Entropy-based Gaze Planning

Consider the problem of an active observer moving through a familiar environment with the task of identifying and localizing known objects. Due to limited resources, it cannot spend a lot of time in one place so the computational overhead must be low. Furthermore, it needs to minimize the effort expended in gathering data so it must be economical in its movement. These constraints typify many applications of active vision, particularly in the context of mobile robotics. At another level this problem raises the challenge of how relatively simple percepts can be integrated into solid inferences about the visual world. Our approach to this problem is based on two observations: i) that strong assertions can be made by accumulating evidence that might appear to be weak instantaneously, and ii) knowing how to explore an environment (i.e. where to look) can be learned from local interactions with the objects that populate it.

In this work, we introduce the notion of entropy maps, and show how they can be used to guide an active observer along an optimal trajectory, by which the identity and pose of objects in the world can be inferred with confidence, while minimizing the amount of data that must be gathered. Specifically, we consider the case of active object recognition where entropy maps are used to encode prior knowledge about the discriminability of objects as a function of viewing position. These maps are computed using optical flow signatures as a case study, and we show how a gaze-planning strategy can be formulated by using entropy minimization as a basis for choosing a next best view. Experimental results show the strategy's effectiveness for active object recognition using a single monochrome television camera.

Context: The context of the problem is a mobile observer consisting of a monochrome television camera mounted on the end effector of a gantry robot (Figure 1). The camera is free to move about the workspace of the gantry in which the different test objects are placed (i.e. stationary environment).

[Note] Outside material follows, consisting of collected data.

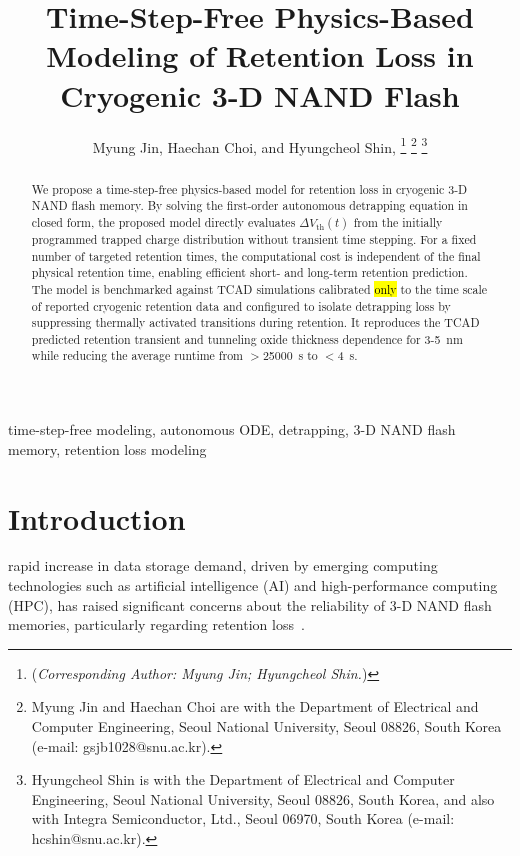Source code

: \documentclass[journal,twoside,web]{ieeecolor}
\begin{document}
\linenumbers
\IEEEaftertitletext{\vspace{-1cm}} %
\title{Time-Step-Free Physics-Based Modeling of Retention Loss in Cryogenic 3-D NAND Flash}\author{Myung Jin, Haechan Choi, and Hyungcheol Shin, 
\thanks{(\textit{Corresponding Author: Myung Jin; Hyungcheol Shin.}) }
\thanks{Myung Jin and Haechan Choi are with the Department of Electrical and Computer Engineering, Seoul National University, Seoul 08826, South Korea (e-mail: gsjb1028@snu.ac.kr).}
\thanks{Hyungcheol Shin is with the Department of Electrical and Computer Engineering, Seoul National University, Seoul 08826, South Korea, and also with Integra Semiconductor, Ltd., Seoul 06970, South Korea (e-mail: hcshin@snu.ac.kr).}}

\maketitle
\begin{abstract}
We propose a time-step-free physics-based model for retention loss in cryogenic 3-D NAND flash memory.
By solving the first-order autonomous detrapping equation in closed form, the proposed model directly evaluates $\Delta V_\text{th}(t)$ from the initially programmed trapped charge distribution without transient time stepping.
For a fixed number of targeted retention times, the computational cost is independent of the final physical retention time, enabling efficient short- and long-term retention prediction.
The model is benchmarked against TCAD simulations calibrated \hl{only} to the time scale of reported cryogenic retention data and configured to isolate detrapping loss by suppressing thermally activated transitions during retention.
It reproduces the TCAD predicted retention transient and tunneling oxide thickness dependence for 3-5~nm while reducing the average runtime from $>$25000~s to $<$4~s.
\end{abstract}

\begin{IEEEkeywords}
time-step-free modeling, autonomous ODE, detrapping, 3-D NAND flash memory, retention loss modeling
\end{IEEEkeywords}

\section{Introduction}
\label{sec:introduction}
 rapid increase in data storage demand, driven by emerging computing technologies such as artificial intelligence (AI) and high-performance computing (HPC), has raised significant concerns about the reliability of 3-D NAND flash memories, particularly regarding retention loss~\cite{agoda}.
\end{document}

As the camera moves relative to an object, an optical flow pattern is induced on the retina which results in a discrete image sequence. The task that the system must perform is to generate an optimal trajectory (the shortest sequence) that will result in the correct identification of the object.

Figure 1: Gantry robot autonomously moving around object, trying to identify it.

Recognition Based on Optical Flow:What makes this task particularly challenging is that the problem is fundamentally ill-posed, particularly in its non-uniqueness. Furthermore, recognition based on optical flow images poses its own set of problems (See Recognizing Objects from Curvilinear Motion for details.). For that reason, we have developed a Bayesian recognition strategy that uses as features signatures extracted from the optical flow images computed as the camera moves in front of the object. Rather than make an assertion based on a single measurement, we use Bayesian techniques to accumulate evidence for the different assertions over a sequence of measurements. Our hypothesis is that the correct assertion will become apparent over time.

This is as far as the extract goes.